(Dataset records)
-- Opening Marker --
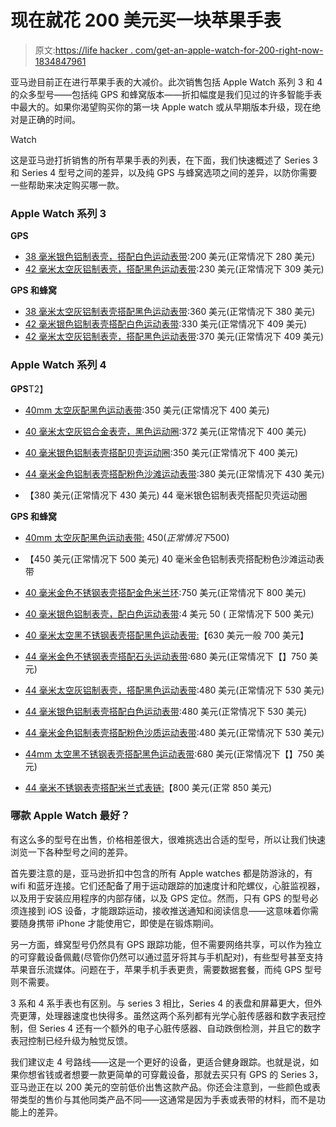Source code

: # 现在就花 200 美元买一块苹果手表

> 原文:[https://life hacker . com/get-an-apple-watch-for-200-right-now-1834847961](https://lifehacker.com/get-an-apple-watch-for-200-right-now-1834847961)

亚马逊目前正在进行苹果手表的大减价。此次销售包括 Apple Watch 系列 3 和 4 的众多型号——包括纯 GPS 和蜂窝版本——折扣幅度是我们见过的许多智能手表中最大的。如果你渴望购买你的第一块 Apple watch 或从早期版本升级，现在绝对是正确的时间。

Watch

这是亚马逊打折销售的所有苹果手表的列表，在下面，我们快速概述了 Series 3 和 Series 4 型号之间的差异，以及纯 GPS 与蜂窝选项之间的差异，以防你需要一些帮助来决定购买哪一款。

### **Apple Watch 系列 3**

**GPS**

*   [38 毫米银色铝制表壳，搭配白色运动表带](https://www.amazon.com/dp/B07K37HKT8/ref=fs_a_w_3?asc_campaign=InlineText&asc_refurl=https://lifehacker.com/get-an-apple-watch-for-200-right-now-1834847961&asc_source=&tag=kinjalifehackerlink-20&th=1):200 美元(正常情况下 280 美元)
*   [42 毫米太空灰铝制表壳，搭配黑色运动表带](https://www.amazon.com/dp/B07K387Y7K/ref=fs_a_w_3?asc_campaign=InlineText&asc_refurl=https://lifehacker.com/get-an-apple-watch-for-200-right-now-1834847961&asc_source=&tag=kinjalifehackerlink-20&th=1):230 美元(正常情况下 309 美元)

**GPS 和蜂窝**

*   [38 毫米太空灰铝制表壳搭配黑色运动表带](https://www.amazon.com/dp/B07K3BY22F/ref=fs_a_w_2?asc_campaign=InlineText&asc_refurl=https://lifehacker.com/get-an-apple-watch-for-200-right-now-1834847961&asc_source=&tag=kinjalifehackerlink-20):360 美元(正常情况下 380 美元)
*   [42 毫米银色铝制表壳搭配白色运动表带](https://www.amazon.com/dp/B07K3BJRDQ/ref=fs_a_w_2?asc_campaign=InlineText&asc_refurl=https://lifehacker.com/get-an-apple-watch-for-200-right-now-1834847961&asc_source=&tag=kinjalifehackerlink-20&th=1):330 美元(正常情况下 409 美元)
*   [42 毫米太空灰铝制表壳，搭配黑色运动表带](https://www.amazon.com/dp/B07K3BJRDR/ref=fs_a_w_2?asc_campaign=InlineText&asc_refurl=https://lifehacker.com/get-an-apple-watch-for-200-right-now-1834847961&asc_source=&tag=kinjalifehackerlink-20&th=1):370 美元(正常情况下 409 美元)

### **Apple Watch 系列 4**

**GPS**T2】

*   [40mm 太空灰配黑色运动表带](https://www.amazon.com/Apple-Watch-GPS-40mm-Space-Aluminium/dp/B07HDGH3PV?asc_campaign=InlineText&asc_refurl=https://lifehacker.com/get-an-apple-watch-for-200-right-now-1834847961&asc_source=&tag=kinjalifehackerlink-20):350 美元(正常情况下 400 美元)
*   [40 毫米太空灰铝合金表壳，黑色运动圈](https://www.amazon.com/Apple-Watch-GPS-40mm-Space-Aluminium/dp/B07HDH6KYL?asc_campaign=InlineText&asc_refurl=https://lifehacker.com/get-an-apple-watch-for-200-right-now-1834847961&asc_source=&tag=kinjalifehackerlink-20&th=1):372 美元(正常情况下 400 美元)
*   [40 毫米银色铝制表壳搭配贝壳运动圈](https://www.amazon.com/Apple-Watch-GPS-40mm-Space-Aluminium/dp/B07HDHQ3YP?asc_campaign=InlineText&asc_refurl=https://lifehacker.com/get-an-apple-watch-for-200-right-now-1834847961&asc_source=&tag=kinjalifehackerlink-20&th=1):350 美元(正常情况下 400 美元)
*   [44 毫米金色铝制表壳搭配粉色沙滩运动表带](https://www.amazon.com/Apple-Watch-GPS-40mm-Space-Aluminium/dp/B07HDD6118?asc_campaign=InlineText&asc_refurl=https://lifehacker.com/get-an-apple-watch-for-200-right-now-1834847961&asc_source=&tag=kinjalifehackerlink-20&th=1):380 美元(正常情况下 430 美元)

*   【380 美元(正常情况下 430 美元)
    44 毫米银色铝制表壳搭配贝壳运动圈

**GPS 和蜂窝**

*   [40mm 太空灰配黑色运动表带:](https://www.amazon.com/dp/B07K3835BD/ref=fs_a_w_0?asc_campaign=InlineText&asc_refurl=https://lifehacker.com/get-an-apple-watch-for-200-right-now-1834847961&asc_source=&tag=kinjalifehackerlink-20&th=1) $450(正常情况下$500)
*   【450 美元(正常情况下 500 美元)
    40 毫米金色铝制表壳搭配粉色沙滩运动表带
*   [40 毫米金色不锈钢表壳搭配金色米兰环](https://www.amazon.com/dp/B07JBZ996M/ref=fs_a_w_0?asc_campaign=InlineText&asc_refurl=https://lifehacker.com/get-an-apple-watch-for-200-right-now-1834847961&asc_source=&tag=kinjalifehackerlink-20&th=1):750 美元(正常情况下 800 美元)

*   [40 毫米银色铝制表壳，配白色运动表带](https://www.amazon.com/dp/B07HHDP887/ref=fs_a_w_0?asc_campaign=InlineText&asc_refurl=https://lifehacker.com/get-an-apple-watch-for-200-right-now-1834847961&asc_source=&tag=kinjalifehackerlink-20&th=1):4 美元 50 ( 正常情况下 500 美元)

*   [40 毫米太空黑不锈钢表壳搭配黑色运动表带:](https://www.amazon.com/dp/B07J6SPFK5/ref=fs_a_w_0?asc_campaign=InlineText&asc_refurl=https://lifehacker.com/get-an-apple-watch-for-200-right-now-1834847961&asc_source=&tag=kinjalifehackerlink-20&th=1)【630 美元一般 700 美元】

*   [44 毫米金色不锈钢表壳搭配石头运动表带](https://www.amazon.com/dp/B07HR8GH13/ref=fs_a_w_0?asc_campaign=InlineText&asc_refurl=https://lifehacker.com/get-an-apple-watch-for-200-right-now-1834847961&asc_source=&tag=kinjalifehackerlink-20&th=1):680 美元(正常情况下【】750 美元)

*   [44 毫米太空灰铝制表壳，搭配黑色运动表带](https://www.amazon.com/dp/B07HDHLPBM/ref=fs_a_w_0?asc_campaign=InlineText&asc_refurl=https://lifehacker.com/get-an-apple-watch-for-200-right-now-1834847961&asc_source=&tag=kinjalifehackerlink-20&th=1):480 美元(正常情况下 530 美元)
*   [44 毫米银色铝制表壳搭配白色运动表带](https://www.amazon.com/dp/B07HDVK35W/ref=fs_a_w_0?asc_campaign=InlineText&asc_refurl=https://lifehacker.com/get-an-apple-watch-for-200-right-now-1834847961&asc_source=&tag=kinjalifehackerlink-20&th=1):480 美元(正常情况下 530 美元)

*   [44 毫米金色铝制表壳搭配粉色沙质运动表带](https://www.amazon.com/dp/B07HGLK5WS/ref=fs_a_w_0?asc_campaign=InlineText&asc_refurl=https://lifehacker.com/get-an-apple-watch-for-200-right-now-1834847961&asc_source=&tag=kinjalifehackerlink-20&th=1):480 美元(正常情况下 530 美元)

*   [44mm 太空黑不锈钢表壳搭配黑色运动表带](https://www.amazon.com/dp/B07HR9XFF3/ref=fs_a_w_0?asc_campaign=InlineText&asc_refurl=https://lifehacker.com/get-an-apple-watch-for-200-right-now-1834847961&asc_source=&tag=kinjalifehackerlink-20&th=1):680 美元(正常情况下【】750 美元)

*   [44 毫米不锈钢表壳搭配米兰式表链:](https://www.amazon.com/dp/B07HR81S66/ref=fs_a_w_0?asc_campaign=InlineText&asc_refurl=https://lifehacker.com/get-an-apple-watch-for-200-right-now-1834847961&asc_source=&tag=kinjalifehackerlink-20&th=1)【800 美元(正常 850 美元)

### 哪款 Apple Watch 最好？

有这么多的型号在出售，价格相差很大，很难挑选出合适的型号，所以让我们快速浏览一下各种型号之间的差异。

首先要注意的是，亚马逊折扣中包含的所有 Apple watches 都是防游泳的，有 wifi 和蓝牙连接。它们还配备了用于运动跟踪的加速度计和陀螺仪，心脏监视器，以及用于安装应用程序的内部存储，以及 GPS 定位。然而，只有 GPS 的型号必须连接到 iOS 设备，才能跟踪运动，接收推送通知和阅读信息——这意味着你需要随身携带 iPhone 才能使用它，即使是在锻炼期间。

另一方面，蜂窝型号仍然具有 GPS 跟踪功能，但不需要网络共享，可以作为独立的可穿戴设备佩戴(尽管你仍然可以通过蓝牙将其与手机配对)，有些型号甚至支持苹果音乐流媒体。问题在于，苹果手机手表更贵，需要数据套餐，而纯 GPS 型号则不需要。

3 系和 4 系手表也有区别。与 series 3 相比，Series 4 的表盘和屏幕更大，但外壳更薄，处理器速度也快得多。虽然这两个系列都有光学心脏传感器和数字表冠控制，但 Series 4 还有一个额外的电子心脏传感器、自动跌倒检测，并且它的数字表冠控制已经升级为触觉反馈。

我们建议走 4 号路线——这是一个更好的设备，更适合健身跟踪。也就是说，如果你想省钱或者想要一款更简单的可穿戴设备，那就去买只有 GPS 的 Series 3，亚马逊正在以 200 美元的空前低价出售这款产品。你还会注意到，一些颜色或表带类型的售价与其他同类产品不同——这通常是因为手表或表带的材料，而不是功能上的差异。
-- Closing Marker --
#### EXERCISE INSTRUCTIONS:
Will you return exactly the lines above from the one with "44 毫米银色铝制表壳搭配贝壳运动圈" down to the one with "( 正常情况下 500 美元)", counting both as part of the range?

#### WRITTEN RESPONSE:
    44 毫米银色铝制表壳搭配贝壳运动圈

**GPS 和蜂窝**

*   [40mm 太空灰配黑色运动表带:](https://www.amazon.com/dp/B07K3835BD/ref=fs_a_w_0?asc_campaign=InlineText&asc_refurl=https://lifehacker.com/get-an-apple-watch-for-200-right-now-1834847961&asc_source=&tag=kinjalifehackerlink-20&th=1) $450(正常情况下$500)
*   【450 美元(正常情况下 500 美元)
    40 毫米金色铝制表壳搭配粉色沙滩运动表带
*   [40 毫米金色不锈钢表壳搭配金色米兰环](https://www.amazon.com/dp/B07JBZ996M/ref=fs_a_w_0?asc_campaign=InlineText&asc_refurl=https://lifehacker.com/get-an-apple-watch-for-200-right-now-1834847961&asc_source=&tag=kinjalifehackerlink-20&th=1):750 美元(正常情况下 800 美元)

*   [40 毫米银色铝制表壳，配白色运动表带](https://www.amazon.com/dp/B07HHDP887/ref=fs_a_w_0?asc_campaign=InlineText&asc_refurl=https://lifehacker.com/get-an-apple-watch-for-200-right-now-1834847961&asc_source=&tag=kinjalifehackerlink-20&th=1):4 美元 50 ( 正常情况下 500 美元)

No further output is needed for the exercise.